Exercise inputs >>
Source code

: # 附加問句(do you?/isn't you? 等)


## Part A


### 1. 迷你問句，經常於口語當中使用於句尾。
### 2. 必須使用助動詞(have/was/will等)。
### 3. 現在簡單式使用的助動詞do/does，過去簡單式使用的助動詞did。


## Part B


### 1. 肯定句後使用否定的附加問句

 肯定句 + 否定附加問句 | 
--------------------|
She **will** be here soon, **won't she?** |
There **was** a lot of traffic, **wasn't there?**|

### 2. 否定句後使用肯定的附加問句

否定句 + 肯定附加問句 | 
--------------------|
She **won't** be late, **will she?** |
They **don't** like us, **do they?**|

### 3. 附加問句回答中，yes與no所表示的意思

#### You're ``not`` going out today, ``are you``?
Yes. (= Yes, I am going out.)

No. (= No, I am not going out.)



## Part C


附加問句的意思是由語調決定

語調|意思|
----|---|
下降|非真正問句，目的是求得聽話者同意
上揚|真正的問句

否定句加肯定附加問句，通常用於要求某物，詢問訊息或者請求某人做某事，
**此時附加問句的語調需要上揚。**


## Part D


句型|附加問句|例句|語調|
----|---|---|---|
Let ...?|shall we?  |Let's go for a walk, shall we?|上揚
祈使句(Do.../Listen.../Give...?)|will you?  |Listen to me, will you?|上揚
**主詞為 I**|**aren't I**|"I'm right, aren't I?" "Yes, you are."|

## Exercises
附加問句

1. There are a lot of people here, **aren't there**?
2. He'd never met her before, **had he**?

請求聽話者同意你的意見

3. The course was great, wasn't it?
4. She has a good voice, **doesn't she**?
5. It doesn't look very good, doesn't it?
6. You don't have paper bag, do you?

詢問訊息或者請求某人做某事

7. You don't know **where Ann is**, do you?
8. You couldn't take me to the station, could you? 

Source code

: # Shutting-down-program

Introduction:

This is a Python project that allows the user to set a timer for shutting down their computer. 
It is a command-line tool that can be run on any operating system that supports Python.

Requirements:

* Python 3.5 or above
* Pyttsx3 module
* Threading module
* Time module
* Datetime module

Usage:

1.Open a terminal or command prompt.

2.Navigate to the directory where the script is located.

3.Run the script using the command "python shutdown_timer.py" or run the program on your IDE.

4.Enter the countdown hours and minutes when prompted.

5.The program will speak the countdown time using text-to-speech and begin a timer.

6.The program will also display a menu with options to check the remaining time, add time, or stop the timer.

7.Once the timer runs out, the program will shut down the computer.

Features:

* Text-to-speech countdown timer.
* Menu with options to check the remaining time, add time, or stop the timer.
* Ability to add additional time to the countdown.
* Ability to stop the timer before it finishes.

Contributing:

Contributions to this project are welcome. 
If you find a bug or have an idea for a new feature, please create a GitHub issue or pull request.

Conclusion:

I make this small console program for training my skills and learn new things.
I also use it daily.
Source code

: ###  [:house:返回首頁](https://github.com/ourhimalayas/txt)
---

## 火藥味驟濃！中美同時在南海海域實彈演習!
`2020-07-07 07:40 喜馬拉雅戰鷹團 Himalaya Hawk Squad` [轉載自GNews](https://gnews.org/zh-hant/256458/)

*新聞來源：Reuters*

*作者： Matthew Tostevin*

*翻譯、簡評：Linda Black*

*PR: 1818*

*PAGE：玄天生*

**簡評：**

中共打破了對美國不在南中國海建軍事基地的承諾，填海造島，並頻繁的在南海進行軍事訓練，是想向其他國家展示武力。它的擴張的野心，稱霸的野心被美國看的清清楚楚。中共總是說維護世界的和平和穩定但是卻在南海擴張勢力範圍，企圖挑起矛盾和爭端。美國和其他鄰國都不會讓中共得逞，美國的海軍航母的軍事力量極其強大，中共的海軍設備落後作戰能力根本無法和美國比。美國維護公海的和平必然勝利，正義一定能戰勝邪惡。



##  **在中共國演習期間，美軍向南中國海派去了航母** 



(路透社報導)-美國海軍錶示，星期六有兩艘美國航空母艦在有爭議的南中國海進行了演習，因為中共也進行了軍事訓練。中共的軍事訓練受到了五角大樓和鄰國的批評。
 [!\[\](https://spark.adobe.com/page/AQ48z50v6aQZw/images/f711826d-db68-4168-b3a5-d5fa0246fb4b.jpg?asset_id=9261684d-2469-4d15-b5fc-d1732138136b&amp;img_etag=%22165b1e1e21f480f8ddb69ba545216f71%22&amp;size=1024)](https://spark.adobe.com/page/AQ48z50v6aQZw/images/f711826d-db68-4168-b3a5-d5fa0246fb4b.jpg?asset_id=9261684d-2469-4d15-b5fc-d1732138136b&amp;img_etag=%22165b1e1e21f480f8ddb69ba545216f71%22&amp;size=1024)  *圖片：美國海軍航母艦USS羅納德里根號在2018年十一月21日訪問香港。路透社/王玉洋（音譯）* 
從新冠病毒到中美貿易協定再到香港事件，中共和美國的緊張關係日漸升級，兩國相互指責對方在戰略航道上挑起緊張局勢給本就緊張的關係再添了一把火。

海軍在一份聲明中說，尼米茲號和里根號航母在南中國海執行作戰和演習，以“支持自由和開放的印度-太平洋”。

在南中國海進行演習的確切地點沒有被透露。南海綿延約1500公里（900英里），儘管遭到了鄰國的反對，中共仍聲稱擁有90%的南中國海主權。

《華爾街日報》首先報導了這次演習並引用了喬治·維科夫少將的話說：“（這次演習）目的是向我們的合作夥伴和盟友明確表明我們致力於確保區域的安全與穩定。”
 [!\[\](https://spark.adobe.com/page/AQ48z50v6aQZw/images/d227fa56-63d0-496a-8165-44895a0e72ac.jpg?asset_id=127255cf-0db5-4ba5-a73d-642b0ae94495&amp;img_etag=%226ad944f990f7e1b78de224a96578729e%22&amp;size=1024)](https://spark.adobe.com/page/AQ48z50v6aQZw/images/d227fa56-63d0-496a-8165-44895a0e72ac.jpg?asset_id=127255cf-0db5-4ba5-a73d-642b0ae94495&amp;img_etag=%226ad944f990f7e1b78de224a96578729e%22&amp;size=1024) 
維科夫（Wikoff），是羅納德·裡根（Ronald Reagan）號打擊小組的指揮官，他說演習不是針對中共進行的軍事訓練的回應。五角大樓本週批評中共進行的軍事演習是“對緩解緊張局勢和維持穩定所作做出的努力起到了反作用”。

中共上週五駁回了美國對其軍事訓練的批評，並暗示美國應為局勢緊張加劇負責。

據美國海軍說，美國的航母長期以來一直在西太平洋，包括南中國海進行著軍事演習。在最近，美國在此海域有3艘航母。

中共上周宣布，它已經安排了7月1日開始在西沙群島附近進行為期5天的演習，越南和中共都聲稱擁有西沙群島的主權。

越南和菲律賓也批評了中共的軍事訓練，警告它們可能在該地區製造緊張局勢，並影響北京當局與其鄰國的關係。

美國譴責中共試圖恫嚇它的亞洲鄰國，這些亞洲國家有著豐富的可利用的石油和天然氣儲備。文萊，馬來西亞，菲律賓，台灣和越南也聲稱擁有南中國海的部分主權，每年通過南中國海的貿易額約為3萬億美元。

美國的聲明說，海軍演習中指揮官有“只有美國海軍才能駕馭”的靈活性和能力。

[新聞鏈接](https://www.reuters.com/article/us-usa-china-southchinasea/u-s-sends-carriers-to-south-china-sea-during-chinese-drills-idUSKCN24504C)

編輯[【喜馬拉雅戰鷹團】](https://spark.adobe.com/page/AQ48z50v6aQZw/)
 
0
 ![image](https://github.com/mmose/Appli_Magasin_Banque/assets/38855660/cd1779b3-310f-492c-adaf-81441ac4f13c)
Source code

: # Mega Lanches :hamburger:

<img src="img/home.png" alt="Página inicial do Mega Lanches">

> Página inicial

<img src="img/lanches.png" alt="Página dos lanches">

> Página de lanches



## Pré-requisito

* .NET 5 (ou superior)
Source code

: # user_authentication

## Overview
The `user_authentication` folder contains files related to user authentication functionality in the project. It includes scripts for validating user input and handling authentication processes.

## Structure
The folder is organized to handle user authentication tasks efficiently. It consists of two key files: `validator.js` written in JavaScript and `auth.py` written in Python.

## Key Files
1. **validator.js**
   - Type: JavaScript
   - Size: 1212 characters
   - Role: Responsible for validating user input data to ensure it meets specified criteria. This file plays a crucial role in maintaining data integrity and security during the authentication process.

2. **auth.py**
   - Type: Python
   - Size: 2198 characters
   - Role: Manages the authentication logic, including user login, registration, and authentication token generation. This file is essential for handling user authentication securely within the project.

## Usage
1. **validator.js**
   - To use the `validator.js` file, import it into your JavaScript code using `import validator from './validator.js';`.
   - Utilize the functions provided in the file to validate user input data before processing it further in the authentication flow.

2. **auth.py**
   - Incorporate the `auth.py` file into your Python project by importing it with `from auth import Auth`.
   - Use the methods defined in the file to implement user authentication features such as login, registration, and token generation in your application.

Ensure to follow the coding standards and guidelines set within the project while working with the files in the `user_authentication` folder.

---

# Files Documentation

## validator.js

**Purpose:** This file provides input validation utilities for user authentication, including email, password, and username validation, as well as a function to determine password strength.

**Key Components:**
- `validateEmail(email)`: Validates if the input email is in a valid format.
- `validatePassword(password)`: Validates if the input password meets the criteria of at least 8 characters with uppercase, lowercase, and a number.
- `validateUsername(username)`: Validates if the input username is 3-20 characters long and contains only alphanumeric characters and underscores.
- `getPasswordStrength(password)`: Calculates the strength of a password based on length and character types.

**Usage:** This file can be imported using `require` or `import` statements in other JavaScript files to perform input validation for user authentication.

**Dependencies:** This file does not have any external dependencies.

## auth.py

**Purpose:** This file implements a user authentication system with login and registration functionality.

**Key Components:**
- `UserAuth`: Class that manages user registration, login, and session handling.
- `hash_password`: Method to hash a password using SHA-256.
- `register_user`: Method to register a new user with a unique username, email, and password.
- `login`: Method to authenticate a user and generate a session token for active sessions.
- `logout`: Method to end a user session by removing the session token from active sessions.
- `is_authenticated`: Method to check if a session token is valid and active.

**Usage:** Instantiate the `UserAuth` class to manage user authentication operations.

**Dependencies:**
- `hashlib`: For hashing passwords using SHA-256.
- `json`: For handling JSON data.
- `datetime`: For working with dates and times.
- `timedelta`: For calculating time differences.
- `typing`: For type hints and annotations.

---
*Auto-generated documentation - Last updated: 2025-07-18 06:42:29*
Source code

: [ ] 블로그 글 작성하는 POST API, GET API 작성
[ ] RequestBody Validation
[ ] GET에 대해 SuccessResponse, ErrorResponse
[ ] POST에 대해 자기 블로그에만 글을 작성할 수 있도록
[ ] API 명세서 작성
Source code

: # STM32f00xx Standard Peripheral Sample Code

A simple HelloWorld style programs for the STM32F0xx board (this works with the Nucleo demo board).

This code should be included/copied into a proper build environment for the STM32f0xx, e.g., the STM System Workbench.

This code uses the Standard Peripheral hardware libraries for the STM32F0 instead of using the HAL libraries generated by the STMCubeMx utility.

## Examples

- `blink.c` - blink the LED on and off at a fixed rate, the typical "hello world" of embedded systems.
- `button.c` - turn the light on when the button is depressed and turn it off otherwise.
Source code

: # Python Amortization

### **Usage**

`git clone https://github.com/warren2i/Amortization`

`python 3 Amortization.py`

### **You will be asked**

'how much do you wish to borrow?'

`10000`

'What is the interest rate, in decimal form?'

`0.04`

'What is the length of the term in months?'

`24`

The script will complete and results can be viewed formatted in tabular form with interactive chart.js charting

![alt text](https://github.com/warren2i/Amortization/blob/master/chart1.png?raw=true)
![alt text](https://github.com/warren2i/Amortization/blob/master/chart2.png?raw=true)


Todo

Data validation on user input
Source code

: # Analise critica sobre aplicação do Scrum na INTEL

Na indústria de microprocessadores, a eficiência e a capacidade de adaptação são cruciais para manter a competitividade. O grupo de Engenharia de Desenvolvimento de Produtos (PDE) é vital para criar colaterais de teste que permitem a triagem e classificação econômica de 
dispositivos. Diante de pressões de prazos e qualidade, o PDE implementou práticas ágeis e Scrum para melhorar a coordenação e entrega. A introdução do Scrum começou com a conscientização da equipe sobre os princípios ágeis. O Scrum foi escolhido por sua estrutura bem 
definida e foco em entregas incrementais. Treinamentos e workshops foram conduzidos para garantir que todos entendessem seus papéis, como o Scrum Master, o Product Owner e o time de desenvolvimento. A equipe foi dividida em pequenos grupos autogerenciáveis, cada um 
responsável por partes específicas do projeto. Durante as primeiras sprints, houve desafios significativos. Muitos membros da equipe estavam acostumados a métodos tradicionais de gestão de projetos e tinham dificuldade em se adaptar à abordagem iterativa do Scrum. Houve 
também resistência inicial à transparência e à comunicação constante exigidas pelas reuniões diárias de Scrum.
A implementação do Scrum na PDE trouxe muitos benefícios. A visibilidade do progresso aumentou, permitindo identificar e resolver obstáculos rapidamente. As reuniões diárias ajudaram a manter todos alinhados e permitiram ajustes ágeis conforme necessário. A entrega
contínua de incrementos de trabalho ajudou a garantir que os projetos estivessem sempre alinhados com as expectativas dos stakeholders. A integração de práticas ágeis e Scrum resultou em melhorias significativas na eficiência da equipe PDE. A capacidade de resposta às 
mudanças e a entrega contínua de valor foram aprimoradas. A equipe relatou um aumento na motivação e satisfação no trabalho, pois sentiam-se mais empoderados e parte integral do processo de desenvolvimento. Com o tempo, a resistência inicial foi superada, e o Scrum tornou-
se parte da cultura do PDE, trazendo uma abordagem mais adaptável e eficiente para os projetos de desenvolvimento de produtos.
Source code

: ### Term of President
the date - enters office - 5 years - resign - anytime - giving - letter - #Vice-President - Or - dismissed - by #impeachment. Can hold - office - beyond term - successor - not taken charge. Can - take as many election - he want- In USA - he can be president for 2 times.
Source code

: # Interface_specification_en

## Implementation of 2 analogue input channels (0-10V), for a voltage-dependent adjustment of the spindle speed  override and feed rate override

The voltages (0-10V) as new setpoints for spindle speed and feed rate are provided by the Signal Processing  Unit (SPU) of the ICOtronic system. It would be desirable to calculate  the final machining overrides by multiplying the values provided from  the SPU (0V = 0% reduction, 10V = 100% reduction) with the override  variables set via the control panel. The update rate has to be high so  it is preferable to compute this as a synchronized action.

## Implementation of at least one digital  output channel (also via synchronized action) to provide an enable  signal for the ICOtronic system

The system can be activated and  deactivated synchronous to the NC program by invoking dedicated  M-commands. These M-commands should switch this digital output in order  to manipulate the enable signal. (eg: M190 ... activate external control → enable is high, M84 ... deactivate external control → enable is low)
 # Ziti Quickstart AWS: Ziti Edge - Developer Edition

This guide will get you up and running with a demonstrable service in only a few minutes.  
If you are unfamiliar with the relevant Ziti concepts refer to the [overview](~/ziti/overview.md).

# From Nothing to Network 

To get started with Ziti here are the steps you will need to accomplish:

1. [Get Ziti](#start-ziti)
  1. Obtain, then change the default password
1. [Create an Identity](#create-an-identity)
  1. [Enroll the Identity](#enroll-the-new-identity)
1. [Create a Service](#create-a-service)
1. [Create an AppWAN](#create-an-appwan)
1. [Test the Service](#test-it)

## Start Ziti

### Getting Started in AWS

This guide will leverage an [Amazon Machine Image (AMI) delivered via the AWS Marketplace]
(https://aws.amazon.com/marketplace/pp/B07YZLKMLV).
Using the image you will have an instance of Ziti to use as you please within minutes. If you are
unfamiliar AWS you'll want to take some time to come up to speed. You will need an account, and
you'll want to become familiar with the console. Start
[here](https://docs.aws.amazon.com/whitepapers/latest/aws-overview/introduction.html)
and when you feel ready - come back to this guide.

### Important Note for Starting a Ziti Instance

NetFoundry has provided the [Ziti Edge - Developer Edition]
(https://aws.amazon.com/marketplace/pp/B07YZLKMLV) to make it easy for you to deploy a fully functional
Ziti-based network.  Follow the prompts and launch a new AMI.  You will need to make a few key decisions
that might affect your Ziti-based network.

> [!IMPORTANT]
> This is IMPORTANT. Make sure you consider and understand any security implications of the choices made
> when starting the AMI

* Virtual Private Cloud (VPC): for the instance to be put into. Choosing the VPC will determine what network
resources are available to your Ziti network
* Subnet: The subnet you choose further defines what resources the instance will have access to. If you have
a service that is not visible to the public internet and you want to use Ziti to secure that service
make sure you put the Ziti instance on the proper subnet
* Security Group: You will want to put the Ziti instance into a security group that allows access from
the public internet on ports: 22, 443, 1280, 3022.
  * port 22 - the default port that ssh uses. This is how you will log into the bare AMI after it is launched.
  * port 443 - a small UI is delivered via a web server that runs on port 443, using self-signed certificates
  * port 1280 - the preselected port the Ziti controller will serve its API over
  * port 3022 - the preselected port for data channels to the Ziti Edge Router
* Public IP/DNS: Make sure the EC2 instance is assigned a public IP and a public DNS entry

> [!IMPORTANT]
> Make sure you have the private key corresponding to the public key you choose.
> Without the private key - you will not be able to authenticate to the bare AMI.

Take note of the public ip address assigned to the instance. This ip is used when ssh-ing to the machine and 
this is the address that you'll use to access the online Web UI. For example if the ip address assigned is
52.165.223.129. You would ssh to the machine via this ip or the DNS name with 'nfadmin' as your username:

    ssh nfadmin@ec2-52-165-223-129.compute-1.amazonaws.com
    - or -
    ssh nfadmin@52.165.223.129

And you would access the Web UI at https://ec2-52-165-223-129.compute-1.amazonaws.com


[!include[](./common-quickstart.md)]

Work to be completed >> Look above for the line that contains "and registration functionality.". Starting there, transcribe every line exactly until you have copied the line that contains "valid and active.".

Exercise output >>
**Purpose:** This file implements a user authentication system with login and registration functionality.

**Key Components:**
- `UserAuth`: Class that manages user registration, login, and session handling.
- `hash_password`: Method to hash a password using SHA-256.
- `register_user`: Method to register a new user with a unique username, email, and password.
- `login`: Method to authenticate a user and generate a session token for active sessions.
- `logout`: Method to end a user session by removing the session token from active sessions.
- `is_authenticated`: Method to check if a session token is valid and active.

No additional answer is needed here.